> Records from a dataset:
■ ■ ■
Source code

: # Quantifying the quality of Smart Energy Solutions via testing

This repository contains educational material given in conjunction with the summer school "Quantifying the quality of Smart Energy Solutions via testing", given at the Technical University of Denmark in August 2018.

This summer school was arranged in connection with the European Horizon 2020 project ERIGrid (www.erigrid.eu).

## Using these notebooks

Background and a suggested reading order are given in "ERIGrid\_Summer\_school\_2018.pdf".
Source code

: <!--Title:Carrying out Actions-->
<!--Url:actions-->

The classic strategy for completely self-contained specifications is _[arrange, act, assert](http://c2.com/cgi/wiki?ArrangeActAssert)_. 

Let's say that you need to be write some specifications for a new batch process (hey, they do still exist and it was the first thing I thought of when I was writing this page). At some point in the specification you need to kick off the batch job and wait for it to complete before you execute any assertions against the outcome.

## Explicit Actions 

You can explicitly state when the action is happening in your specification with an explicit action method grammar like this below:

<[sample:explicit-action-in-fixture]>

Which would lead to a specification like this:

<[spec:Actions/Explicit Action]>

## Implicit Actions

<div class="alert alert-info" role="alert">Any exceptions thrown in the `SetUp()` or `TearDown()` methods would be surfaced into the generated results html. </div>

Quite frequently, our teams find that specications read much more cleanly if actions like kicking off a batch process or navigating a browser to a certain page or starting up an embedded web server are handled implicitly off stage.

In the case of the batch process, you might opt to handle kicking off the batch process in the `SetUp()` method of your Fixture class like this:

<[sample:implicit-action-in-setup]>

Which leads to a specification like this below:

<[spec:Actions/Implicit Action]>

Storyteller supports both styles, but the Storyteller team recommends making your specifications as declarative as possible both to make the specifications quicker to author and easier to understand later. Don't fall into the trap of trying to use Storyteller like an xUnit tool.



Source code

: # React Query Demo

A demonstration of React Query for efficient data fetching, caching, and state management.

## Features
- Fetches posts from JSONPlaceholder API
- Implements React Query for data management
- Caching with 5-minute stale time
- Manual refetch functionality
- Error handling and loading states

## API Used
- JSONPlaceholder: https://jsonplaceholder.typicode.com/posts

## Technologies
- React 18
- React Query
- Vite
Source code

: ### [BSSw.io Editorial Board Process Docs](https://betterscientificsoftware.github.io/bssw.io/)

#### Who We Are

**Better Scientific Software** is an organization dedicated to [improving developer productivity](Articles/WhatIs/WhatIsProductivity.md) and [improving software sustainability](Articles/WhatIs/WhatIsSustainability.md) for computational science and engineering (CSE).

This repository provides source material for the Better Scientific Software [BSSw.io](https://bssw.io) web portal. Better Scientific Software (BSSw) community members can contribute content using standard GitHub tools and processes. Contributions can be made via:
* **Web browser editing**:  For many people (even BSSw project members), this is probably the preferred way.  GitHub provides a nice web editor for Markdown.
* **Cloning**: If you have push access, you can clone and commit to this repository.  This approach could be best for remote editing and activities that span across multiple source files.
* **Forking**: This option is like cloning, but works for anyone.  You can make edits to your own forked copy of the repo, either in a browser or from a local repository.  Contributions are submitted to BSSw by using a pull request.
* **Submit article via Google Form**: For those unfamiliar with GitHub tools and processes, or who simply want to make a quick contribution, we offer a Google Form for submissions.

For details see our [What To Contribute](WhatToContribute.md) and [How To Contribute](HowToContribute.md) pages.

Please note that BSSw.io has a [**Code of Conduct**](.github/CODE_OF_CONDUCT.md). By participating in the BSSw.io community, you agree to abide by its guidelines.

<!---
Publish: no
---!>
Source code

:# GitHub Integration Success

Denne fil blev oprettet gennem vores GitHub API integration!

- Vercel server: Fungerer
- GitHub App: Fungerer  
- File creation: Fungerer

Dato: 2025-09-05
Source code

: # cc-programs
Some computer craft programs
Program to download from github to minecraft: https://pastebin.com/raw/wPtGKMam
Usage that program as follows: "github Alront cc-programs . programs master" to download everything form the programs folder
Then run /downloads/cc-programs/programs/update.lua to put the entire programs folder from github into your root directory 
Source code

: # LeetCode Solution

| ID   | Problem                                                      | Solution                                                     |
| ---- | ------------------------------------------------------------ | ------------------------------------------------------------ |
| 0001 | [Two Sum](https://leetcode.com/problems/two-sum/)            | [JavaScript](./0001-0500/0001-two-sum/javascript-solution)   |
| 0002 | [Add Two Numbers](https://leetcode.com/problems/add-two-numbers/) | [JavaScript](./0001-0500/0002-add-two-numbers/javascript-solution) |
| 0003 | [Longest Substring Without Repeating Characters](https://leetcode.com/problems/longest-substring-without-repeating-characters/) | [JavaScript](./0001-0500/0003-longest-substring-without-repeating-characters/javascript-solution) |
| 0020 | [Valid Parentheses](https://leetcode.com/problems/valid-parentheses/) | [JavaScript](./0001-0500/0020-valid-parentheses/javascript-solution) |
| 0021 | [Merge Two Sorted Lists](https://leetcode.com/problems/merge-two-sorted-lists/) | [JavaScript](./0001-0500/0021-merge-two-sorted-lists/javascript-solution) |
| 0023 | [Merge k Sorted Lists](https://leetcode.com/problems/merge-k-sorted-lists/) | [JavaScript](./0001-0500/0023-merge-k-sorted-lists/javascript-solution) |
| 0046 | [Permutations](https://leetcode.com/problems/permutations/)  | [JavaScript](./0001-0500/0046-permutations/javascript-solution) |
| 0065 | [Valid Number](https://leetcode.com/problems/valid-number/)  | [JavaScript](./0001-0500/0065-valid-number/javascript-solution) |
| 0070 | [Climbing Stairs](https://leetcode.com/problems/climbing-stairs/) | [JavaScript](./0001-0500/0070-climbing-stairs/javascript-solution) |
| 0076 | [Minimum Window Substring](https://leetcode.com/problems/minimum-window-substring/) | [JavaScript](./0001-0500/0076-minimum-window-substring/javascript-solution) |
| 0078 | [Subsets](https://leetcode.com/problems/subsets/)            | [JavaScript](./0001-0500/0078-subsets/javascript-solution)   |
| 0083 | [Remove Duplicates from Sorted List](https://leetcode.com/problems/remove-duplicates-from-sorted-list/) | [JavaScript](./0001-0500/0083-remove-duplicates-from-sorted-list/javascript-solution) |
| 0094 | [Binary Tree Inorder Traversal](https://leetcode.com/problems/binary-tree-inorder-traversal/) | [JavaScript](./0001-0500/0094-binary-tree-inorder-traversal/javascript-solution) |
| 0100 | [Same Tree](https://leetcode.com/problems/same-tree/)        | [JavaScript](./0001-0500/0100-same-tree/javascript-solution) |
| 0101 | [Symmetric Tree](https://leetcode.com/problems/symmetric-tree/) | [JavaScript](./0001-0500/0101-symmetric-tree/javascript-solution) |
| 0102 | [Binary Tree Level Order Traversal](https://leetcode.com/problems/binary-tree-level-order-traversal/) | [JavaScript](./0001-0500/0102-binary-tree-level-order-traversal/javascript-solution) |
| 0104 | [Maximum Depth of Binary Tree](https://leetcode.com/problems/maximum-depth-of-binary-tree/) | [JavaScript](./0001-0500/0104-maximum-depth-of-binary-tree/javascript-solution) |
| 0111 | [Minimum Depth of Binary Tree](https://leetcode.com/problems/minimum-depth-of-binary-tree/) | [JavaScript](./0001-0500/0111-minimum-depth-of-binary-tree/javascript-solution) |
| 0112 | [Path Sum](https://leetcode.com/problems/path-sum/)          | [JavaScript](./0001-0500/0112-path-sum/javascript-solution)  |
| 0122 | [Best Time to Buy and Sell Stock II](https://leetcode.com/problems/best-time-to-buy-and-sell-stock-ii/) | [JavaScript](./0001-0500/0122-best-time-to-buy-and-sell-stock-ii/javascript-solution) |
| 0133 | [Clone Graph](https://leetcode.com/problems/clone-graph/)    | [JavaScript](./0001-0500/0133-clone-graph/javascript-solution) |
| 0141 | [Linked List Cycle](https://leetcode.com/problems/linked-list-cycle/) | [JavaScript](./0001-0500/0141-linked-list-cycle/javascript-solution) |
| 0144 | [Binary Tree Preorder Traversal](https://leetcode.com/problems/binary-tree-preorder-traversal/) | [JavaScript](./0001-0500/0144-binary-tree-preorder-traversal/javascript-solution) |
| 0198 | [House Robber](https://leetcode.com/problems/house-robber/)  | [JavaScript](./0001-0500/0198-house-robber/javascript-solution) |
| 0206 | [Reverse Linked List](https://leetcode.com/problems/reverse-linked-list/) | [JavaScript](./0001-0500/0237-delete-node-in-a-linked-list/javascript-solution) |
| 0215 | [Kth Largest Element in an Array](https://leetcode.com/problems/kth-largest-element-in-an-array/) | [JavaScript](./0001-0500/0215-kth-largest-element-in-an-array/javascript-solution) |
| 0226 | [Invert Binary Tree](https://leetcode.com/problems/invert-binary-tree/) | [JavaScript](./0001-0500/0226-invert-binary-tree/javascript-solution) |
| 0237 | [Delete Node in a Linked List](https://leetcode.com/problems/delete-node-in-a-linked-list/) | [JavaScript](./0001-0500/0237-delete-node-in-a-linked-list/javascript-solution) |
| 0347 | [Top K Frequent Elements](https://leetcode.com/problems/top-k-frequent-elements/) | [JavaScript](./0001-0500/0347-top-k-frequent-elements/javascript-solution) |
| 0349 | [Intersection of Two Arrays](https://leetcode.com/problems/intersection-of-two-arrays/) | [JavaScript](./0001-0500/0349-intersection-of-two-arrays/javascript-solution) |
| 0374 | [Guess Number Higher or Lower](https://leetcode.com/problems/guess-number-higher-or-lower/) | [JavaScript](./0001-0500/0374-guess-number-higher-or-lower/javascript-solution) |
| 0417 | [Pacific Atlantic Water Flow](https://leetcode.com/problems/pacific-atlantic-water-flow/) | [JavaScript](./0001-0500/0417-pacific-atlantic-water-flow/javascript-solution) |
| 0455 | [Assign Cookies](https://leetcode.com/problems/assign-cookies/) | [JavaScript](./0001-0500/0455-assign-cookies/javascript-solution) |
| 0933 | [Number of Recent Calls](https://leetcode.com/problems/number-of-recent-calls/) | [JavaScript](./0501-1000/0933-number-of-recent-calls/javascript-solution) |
■ ■ ■
> Aim of the exercise: Exactly the lines above from the one with "Some computer craft programs" to the one with "0001 | [Two", both included, are to be quoted; leave the rest out.

> Result of the exercise:
Some computer craft programs
Program to download from github to minecraft: https://pastebin.com/raw/wPtGKMam
Usage that program as follows: "github Alront cc-programs . programs master" to download everything form the programs folder
Then run /downloads/cc-programs/programs/update.lua to put the entire programs folder from github into your root directory 
Source code

: # LeetCode Solution

| ID   | Problem                                                      | Solution                                                     |
| ---- | ------------------------------------------------------------ | ------------------------------------------------------------ |
| 0001 | [Two Sum](https://leetcode.com/problems/two-sum/)            | [JavaScript](./0001-0500/0001-two-sum/javascript-solution)   |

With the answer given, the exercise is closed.